Please set the lines down again exactly, from the top of the entries through the line that contains "can be removed)".

====== DATASET ENTRIES

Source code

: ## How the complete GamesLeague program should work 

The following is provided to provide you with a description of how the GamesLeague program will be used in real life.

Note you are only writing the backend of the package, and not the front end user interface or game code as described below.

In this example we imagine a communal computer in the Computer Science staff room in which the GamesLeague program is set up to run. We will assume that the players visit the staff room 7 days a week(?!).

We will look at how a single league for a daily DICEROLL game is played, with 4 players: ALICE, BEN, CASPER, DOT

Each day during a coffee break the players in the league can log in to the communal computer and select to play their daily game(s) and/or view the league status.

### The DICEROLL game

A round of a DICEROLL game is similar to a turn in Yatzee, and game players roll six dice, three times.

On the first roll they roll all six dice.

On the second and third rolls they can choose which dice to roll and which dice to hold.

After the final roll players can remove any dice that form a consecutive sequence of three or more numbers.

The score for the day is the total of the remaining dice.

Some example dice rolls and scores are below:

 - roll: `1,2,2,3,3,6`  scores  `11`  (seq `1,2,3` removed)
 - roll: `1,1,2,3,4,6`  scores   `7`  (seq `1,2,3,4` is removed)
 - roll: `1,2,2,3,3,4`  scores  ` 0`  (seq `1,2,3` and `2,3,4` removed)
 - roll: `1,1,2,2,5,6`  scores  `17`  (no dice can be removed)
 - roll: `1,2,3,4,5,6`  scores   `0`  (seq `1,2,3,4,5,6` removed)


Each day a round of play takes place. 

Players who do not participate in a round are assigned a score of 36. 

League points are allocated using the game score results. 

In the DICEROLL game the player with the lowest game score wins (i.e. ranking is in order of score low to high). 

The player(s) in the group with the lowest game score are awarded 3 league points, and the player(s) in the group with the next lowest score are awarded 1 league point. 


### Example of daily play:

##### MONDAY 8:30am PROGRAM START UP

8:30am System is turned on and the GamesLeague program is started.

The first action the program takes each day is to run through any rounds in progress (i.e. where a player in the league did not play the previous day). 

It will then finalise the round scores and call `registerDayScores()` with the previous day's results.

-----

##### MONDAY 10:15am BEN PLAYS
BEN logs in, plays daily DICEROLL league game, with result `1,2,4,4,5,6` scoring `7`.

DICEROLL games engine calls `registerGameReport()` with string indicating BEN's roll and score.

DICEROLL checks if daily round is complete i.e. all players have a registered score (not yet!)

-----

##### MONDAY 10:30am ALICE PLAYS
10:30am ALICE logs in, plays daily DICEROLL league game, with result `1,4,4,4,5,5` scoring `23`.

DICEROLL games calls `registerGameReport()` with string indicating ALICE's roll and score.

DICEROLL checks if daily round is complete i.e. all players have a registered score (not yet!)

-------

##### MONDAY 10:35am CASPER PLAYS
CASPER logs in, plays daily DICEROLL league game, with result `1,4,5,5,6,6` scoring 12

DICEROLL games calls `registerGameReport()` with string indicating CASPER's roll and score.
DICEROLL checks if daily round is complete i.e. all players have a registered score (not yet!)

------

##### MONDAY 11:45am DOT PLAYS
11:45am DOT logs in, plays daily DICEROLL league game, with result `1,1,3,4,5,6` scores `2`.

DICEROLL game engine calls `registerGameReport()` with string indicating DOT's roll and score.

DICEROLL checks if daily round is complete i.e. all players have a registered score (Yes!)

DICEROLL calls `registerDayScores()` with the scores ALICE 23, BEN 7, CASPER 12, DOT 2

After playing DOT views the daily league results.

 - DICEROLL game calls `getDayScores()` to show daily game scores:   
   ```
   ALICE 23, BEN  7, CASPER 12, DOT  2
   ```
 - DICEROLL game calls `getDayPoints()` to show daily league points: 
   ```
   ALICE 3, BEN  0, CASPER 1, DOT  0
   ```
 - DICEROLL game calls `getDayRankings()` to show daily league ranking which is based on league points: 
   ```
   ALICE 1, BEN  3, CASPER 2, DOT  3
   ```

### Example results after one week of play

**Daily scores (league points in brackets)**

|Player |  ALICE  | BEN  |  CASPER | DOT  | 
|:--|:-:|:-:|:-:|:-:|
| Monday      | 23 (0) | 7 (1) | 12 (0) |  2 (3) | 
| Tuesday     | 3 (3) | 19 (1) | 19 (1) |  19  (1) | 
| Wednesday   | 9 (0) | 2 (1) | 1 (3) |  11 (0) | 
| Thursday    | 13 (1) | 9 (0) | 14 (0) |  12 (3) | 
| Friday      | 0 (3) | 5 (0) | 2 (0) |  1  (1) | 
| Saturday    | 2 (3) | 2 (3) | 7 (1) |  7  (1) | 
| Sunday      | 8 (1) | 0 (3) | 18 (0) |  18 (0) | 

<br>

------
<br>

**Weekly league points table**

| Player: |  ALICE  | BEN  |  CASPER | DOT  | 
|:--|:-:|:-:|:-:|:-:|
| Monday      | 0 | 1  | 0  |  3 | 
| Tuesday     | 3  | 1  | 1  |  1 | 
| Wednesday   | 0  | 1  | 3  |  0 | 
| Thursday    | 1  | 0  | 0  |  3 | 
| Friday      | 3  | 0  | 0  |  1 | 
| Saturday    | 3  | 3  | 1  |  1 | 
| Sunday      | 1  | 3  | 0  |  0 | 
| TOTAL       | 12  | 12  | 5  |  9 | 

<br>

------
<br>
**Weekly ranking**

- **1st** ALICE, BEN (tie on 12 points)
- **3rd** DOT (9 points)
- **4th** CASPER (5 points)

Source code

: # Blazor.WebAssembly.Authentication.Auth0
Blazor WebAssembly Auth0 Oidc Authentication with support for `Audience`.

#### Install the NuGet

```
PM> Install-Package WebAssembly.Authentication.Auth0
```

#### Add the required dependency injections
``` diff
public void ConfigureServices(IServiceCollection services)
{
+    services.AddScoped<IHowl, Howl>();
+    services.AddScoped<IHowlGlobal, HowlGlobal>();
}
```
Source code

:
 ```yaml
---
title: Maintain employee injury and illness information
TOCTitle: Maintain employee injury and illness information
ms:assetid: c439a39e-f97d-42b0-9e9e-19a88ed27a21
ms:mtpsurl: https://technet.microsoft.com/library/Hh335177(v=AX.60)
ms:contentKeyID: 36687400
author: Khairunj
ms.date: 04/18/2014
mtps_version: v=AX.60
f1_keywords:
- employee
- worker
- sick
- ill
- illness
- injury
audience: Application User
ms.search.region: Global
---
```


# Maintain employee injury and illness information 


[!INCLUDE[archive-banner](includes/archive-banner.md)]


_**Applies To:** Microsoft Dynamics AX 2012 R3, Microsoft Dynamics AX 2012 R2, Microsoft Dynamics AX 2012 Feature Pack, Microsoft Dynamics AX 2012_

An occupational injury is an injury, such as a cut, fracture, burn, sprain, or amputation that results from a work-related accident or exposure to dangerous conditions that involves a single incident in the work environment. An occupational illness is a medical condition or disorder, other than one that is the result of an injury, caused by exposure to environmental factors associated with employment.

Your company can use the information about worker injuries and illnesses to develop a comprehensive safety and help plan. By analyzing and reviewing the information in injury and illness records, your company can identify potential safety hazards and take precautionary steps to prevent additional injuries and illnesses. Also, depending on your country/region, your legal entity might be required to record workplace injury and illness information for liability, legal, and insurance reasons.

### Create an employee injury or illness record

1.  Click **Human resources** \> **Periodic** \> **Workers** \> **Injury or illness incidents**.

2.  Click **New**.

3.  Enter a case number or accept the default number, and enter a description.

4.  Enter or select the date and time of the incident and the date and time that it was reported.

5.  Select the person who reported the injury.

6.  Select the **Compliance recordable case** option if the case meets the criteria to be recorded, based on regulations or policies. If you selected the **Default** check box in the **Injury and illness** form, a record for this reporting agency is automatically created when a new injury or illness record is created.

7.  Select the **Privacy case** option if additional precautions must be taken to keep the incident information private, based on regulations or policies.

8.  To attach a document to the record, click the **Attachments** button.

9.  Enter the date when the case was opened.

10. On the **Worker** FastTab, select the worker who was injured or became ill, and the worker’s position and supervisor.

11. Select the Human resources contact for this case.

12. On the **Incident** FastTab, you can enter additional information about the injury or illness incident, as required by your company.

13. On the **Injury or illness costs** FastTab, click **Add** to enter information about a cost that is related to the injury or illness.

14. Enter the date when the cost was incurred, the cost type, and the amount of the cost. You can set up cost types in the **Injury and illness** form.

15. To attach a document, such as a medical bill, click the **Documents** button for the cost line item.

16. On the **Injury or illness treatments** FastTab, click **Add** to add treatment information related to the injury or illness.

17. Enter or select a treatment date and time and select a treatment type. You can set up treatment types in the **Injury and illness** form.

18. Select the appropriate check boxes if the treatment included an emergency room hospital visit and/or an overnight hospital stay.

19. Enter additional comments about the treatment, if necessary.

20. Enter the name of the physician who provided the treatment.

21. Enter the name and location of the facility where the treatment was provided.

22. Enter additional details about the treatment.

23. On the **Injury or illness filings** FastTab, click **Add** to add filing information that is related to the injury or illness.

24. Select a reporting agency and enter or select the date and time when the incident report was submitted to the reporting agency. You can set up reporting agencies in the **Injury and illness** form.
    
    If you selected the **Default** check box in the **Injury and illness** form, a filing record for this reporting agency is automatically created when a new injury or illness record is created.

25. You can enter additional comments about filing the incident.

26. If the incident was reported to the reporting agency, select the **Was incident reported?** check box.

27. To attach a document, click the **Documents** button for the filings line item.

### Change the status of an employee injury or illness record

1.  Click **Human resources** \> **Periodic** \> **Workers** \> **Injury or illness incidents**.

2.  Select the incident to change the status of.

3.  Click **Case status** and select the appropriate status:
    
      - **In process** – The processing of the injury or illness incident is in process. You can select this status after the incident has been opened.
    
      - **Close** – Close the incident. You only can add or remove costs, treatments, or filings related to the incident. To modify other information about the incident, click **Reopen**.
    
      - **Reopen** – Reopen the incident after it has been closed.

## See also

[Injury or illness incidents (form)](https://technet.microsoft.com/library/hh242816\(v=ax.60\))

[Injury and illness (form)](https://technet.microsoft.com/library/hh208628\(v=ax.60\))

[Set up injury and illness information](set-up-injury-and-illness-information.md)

============

▶ _RESULT_:
Source code

: ## How the complete GamesLeague program should work 

The following is provided to provide you with a description of how the GamesLeague program will be used in real life.

Note you are only writing the backend of the package, and not the front end user interface or game code as described below.

In this example we imagine a communal computer in the Computer Science staff room in which the GamesLeague program is set up to run. We will assume that the players visit the staff room 7 days a week(?!).

We will look at how a single league for a daily DICEROLL game is played, with 4 players: ALICE, BEN, CASPER, DOT

Each day during a coffee break the players in the league can log in to the communal computer and select to play their daily game(s) and/or view the league status.

### The DICEROLL game

A round of a DICEROLL game is similar to a turn in Yatzee, and game players roll six dice, three times.

On the first roll they roll all six dice.

On the second and third rolls they can choose which dice to roll and which dice to hold.

After the final roll players can remove any dice that form a consecutive sequence of three or more numbers.

The score for the day is the total of the remaining dice.

Some example dice rolls and scores are below:

 - roll: `1,2,2,3,3,6`  scores  `11`  (seq `1,2,3` removed)
 - roll: `1,1,2,3,4,6`  scores   `7`  (seq `1,2,3,4` is removed)
 - roll: `1,2,2,3,3,4`  scores  ` 0`  (seq `1,2,3` and `2,3,4` removed)
 - roll: `1,1,2,2,5,6`  scores  `17`  (no dice can be removed)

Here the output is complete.